O aviltamento consentido a que o militante revolucionário se submete com paradoxal orgulho tem raiz mais funda. Reflete uma deformação estrutural da consciência, uma perversão dos critérios subjacentes aos mais espontâneos julgamentos morais. Aí o bem e o mal, o justo e o injusto, o sublime e o abjeto já não se manifestam na realidade concreta das ações presentes, mas na alegação de um futuro hipotético ao qual, também hipoteticamente, devem concorrer. Quando Luís Carlos Prestes manda estrangular uma menor de idade, isso é o bem, porque concorre para o advento do socialismo. Se mandasse fuzilar 17 mil pessoas e encarcerasse cem mil, como Fidel Castro, faria um bem ainda maior, acelerando o motor da História. Mas, se um direitista socorre um doente, ampara um aleijado, dá de comer a um mendigo, isso é o mal, porque ajuda a eternizar o “status quo”.
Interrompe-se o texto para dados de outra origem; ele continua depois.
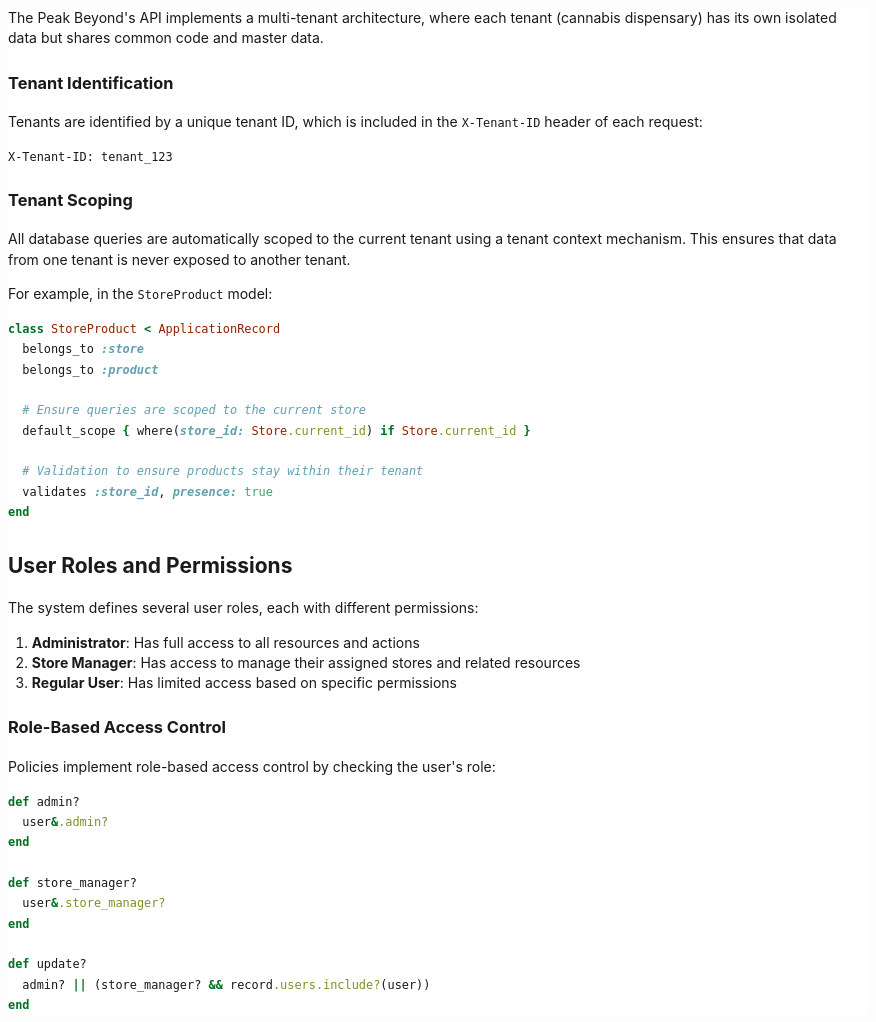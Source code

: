 The Peak Beyond's API implements a multi-tenant architecture, where each tenant (cannabis dispensary) has its own isolated data but shares common code and master data.

### Tenant Identification

Tenants are identified by a unique tenant ID, which is included in the `X-Tenant-ID` header of each request:

```
X-Tenant-ID: tenant_123
```

### Tenant Scoping

All database queries are automatically scoped to the current tenant using a tenant context mechanism. This ensures that data from one tenant is never exposed to another tenant.

For example, in the `StoreProduct` model:

```ruby
class StoreProduct < ApplicationRecord
  belongs_to :store
  belongs_to :product
  
  # Ensure queries are scoped to the current store
  default_scope { where(store_id: Store.current_id) if Store.current_id }
  
  # Validation to ensure products stay within their tenant
  validates :store_id, presence: true
end
```

## User Roles and Permissions

The system defines several user roles, each with different permissions:

1. **Administrator**: Has full access to all resources and actions
2. **Store Manager**: Has access to manage their assigned stores and related resources
3. **Regular User**: Has limited access based on specific permissions

### Role-Based Access Control

Policies implement role-based access control by checking the user's role:

```ruby
def admin?
  user&.admin?
end

def store_manager?
  user&.store_manager?
end

def update?
  admin? || (store_manager? && record.users.include?(user))
end
```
Todo ser humano normal sabe que os motivos alegados para legitimar um ato só são válidos se a ligação deste com eles é direta e evidente. Mas a distância entre um crime e seus supostos benefícios sociais futuros é tão imensa, tão inumeráveis e imprevisíveis os fatores coadjuvantes que devem somar-se ao ato para assegurar a produção do resultado prometido, que ninguém, de boa intenção, se permitiria jamais apostar tão alto na dignidade vindoura da baixeza presente.

A conclusão é óbvia: ninguém jamais se tornou militante revolucionário por boa intenção. Quem quer que entre nisso, entra em busca de um salvo-conduto para a prática do mal. Entra para livrar-se do peso da consciência moral pessoal, substituída por uma indulgência plenária assinada pela autoridade do partido e sustentada pela aprovação calorosa dos “companheiros”.

Tudo isso já seria perverso o bastante, se limit ado aos quadros partidários. Mas, com a “revolução cultural” gramsciana, a ética comunista, dissolvida sua identidade própria, se espalhou por toda a sociedade. O que era instrução aos militantes tornou-se padrão geral de conduta entre meros esquerdistas informais que nenhum compromisso partidário obriga. Não conheço neste país um só articulista de esquerda, com ou sem partido, que, ao falar de seus desafetos ideológicos, não se permita gostosamente aplicar-lhes o tratamento Lenin-Peters, acusando-os de “agentes a soldo de interesses inconfessáveis”, de nazistas, de racistas ou de qualquer outra coisa que os desfigure e os torne odiosos ao público, especialmente juvenil, de modo que este se recuse a ouvi-los e prefira dá-los como condenados a priori . E não conheço um só que, ao fazer isso, não sinta o reconforto moral de ser aprovado por millhões de almas-gêmeas, unidas pela mesma crença redentora nas graças salvíficas do “futuro mais justo”. Repetida a operação um certo número de vezes, o sujeito adquire nisso até mesmo uma certa unção sacerdotal, e espalha veneno contra os inocentes como quem vertesse água benta sobre os pecadores.